I don't want to be the person who is all about quoting scriptures or telling you about how much bible I really know  because I want a person to change from something they see me do rather than always something I have to say. 

Am I wrong?  Have I missed the mark?  Do we go to church to just gain knowledge?  Do we go to school just to say we have a skill?

I'd say NO!!

If all I get is a bunch of head knowledge from church I've missed the point.  I need to go out and use the knowledge I receive.  If I hear about how I'm suppose to feed the poor and take care of the widows but never get off my fat butt to do it, I've missed the mark.

If I sit around and tell others how they need to stop talking like this or stop acting like that what signal am I sending.  Do I think I'm better than you?  Do I believe that because I graduated high school, went to a bible college or any college that I know more than you.  Lets not fool ourselves!! 
Head knowledge without heart knowledge is useless!!    It maybe a start but don't fool yourself my friend it does not make you better. 
Instead it makes you more accountable!!!!  Accountable for your actions and how you treat those you come in contact with. 

Those of us that have been granted GRACE better be the ones in the world showing much GRACE to others.  Don't sit around on your high horse spitting out how you think something sound be done, live it out.  Get off your butt and stop talking and start working.  Start showing the love of Christ.  We don't need a bunch of Christians who think they are better than the next person.  We need a bunch of Christians who know how important it is to stop pointing fingers at other Christian and Start winning people to Christ. 

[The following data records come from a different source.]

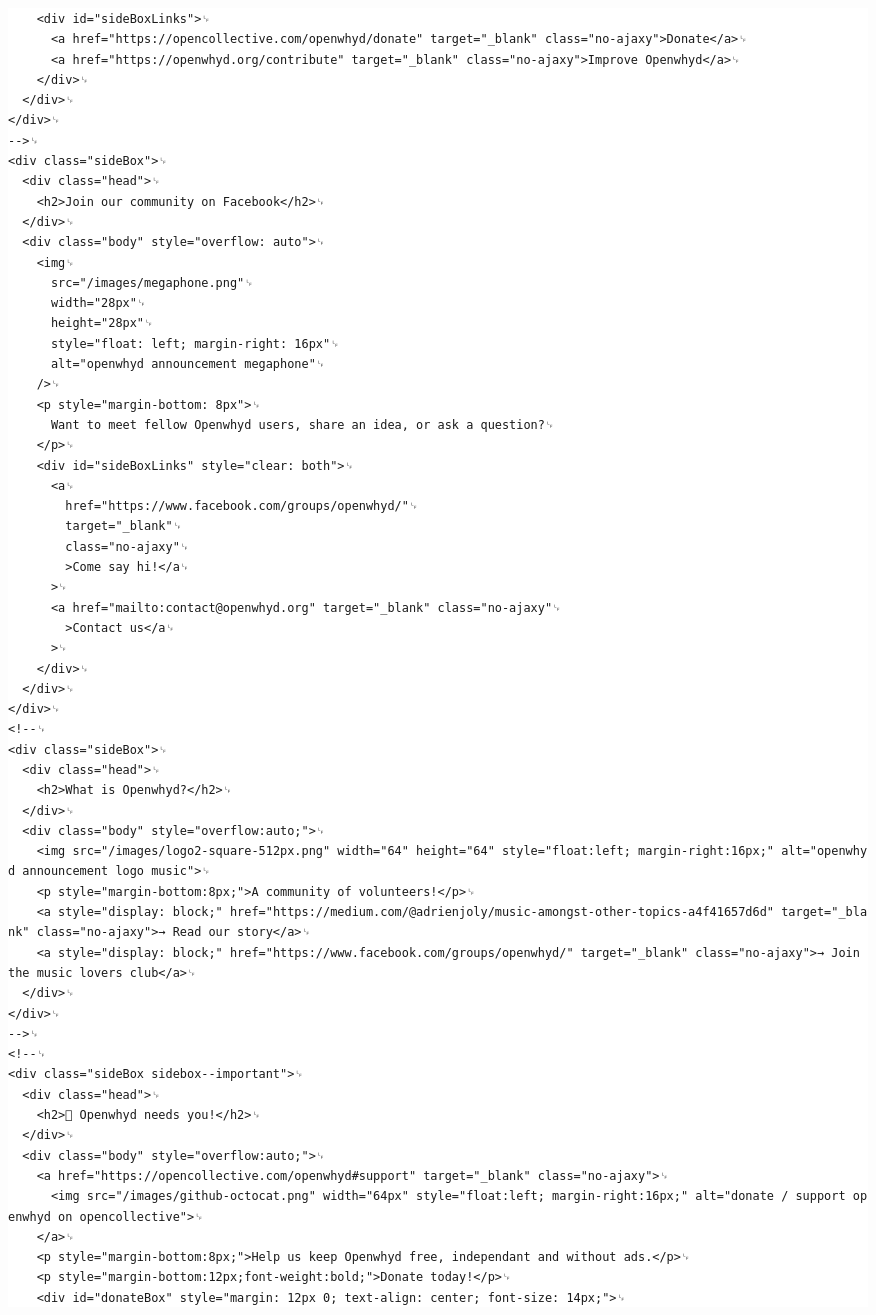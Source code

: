         <div id="sideBoxLinks">␊
          <a href="https://opencollective.com/openwhyd/donate" target="_blank" class="no-ajaxy">Donate</a>␊
          <a href="https://openwhyd.org/contribute" target="_blank" class="no-ajaxy">Improve Openwhyd</a>␊
        </div>␊
      </div>␊
    </div>␊
    -->␊
    <div class="sideBox">␊
      <div class="head">␊
        <h2>Join our community on Facebook</h2>␊
      </div>␊
      <div class="body" style="overflow: auto">␊
        <img␊
          src="/images/megaphone.png"␊
          width="28px"␊
          height="28px"␊
          style="float: left; margin-right: 16px"␊
          alt="openwhyd announcement megaphone"␊
        />␊
        <p style="margin-bottom: 8px">␊
          Want to meet fellow Openwhyd users, share an idea, or ask a question?␊
        </p>␊
        <div id="sideBoxLinks" style="clear: both">␊
          <a␊
            href="https://www.facebook.com/groups/openwhyd/"␊
            target="_blank"␊
            class="no-ajaxy"␊
            >Come say hi!</a␊
          >␊
          <a href="mailto:contact@openwhyd.org" target="_blank" class="no-ajaxy"␊
            >Contact us</a␊
          >␊
        </div>␊
      </div>␊
    </div>␊
    <!--␊
    <div class="sideBox">␊
      <div class="head">␊
        <h2>What is Openwhyd?</h2>␊
      </div>␊
      <div class="body" style="overflow:auto;">␊
        <img src="/images/logo2-square-512px.png" width="64" height="64" style="float:left; margin-right:16px;" alt="openwhyd announcement logo music">␊
        <p style="margin-bottom:8px;">A community of volunteers!</p>␊
        <a style="display: block;" href="https://medium.com/@adrienjoly/music-amongst-other-topics-a4f41657d6d" target="_blank" class="no-ajaxy">→ Read our story</a>␊
        <a style="display: block;" href="https://www.facebook.com/groups/openwhyd/" target="_blank" class="no-ajaxy">→ Join the music lovers club</a>␊
      </div>␊
    </div>␊
    -->␊
    <!--␊
    <div class="sideBox sidebox--important">␊
      <div class="head">␊
        <h2>💓 Openwhyd needs you!</h2>␊
      </div>␊
      <div class="body" style="overflow:auto;">␊
        <a href="https://opencollective.com/openwhyd#support" target="_blank" class="no-ajaxy">␊
          <img src="/images/github-octocat.png" width="64px" style="float:left; margin-right:16px;" alt="donate / support openwhyd on opencollective">␊
        </a>␊
        <p style="margin-bottom:8px;">Help us keep Openwhyd free, independant and without ads.</p>␊
        <p style="margin-bottom:12px;font-weight:bold;">Donate today!</p>␊
        <div id="donateBox" style="margin: 12px 0; text-align: center; font-size: 14px;">␊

The end is coming and I know that  I know people who will be going to hell if they don't accept Christ as their Savior.  Are we living with a since of urgency or our we to busy looking to see what other believers might be doing that we don't think we like or agree with. 





Friday, March 26, 2010

What's next???

Vacation oh sweet vacation.   I have enjoyed my time away and I'm trying hard not to think about things I need to get done for Easter Sunday.  I can hardly believe that Easter is in a week. 
Am I ready to celebrate? 
I want to be ready to celebrate but I feel sad inside.  Why?  Not really sure.  Change I guess.  I sit back and wonder why sometimes among so many people I love and care about that one could be still sad.  I have been fighting all day the feeling of sadness:
  • Sadness because my best friends live over 15 hours away and that makes trips to starbucks difficult :)
  • Sadness because 3 of my girls are going to be in college next year
  • Sadness because although all our older kids are going to be moved out we still have 16 plus years to go before we will really be empty nesters.
  • Sadness because although I strive to be a good mother I fail  terribly everyday
  • Sadness because although I strive to be a good wife to David I fail terribly at that too
  • Sadness because although I strive to please my Lord and Savior I fail at that as well
So there is my inner most feelings for the day.  I read a blog today which encouraged women to not hide how they feel but to let it be known that we as women don't have it all together and we don't have to act like we do. 
So there it is world.  I'm telling you the truth not only do I not have it together...I can barely make it seem as if I do. 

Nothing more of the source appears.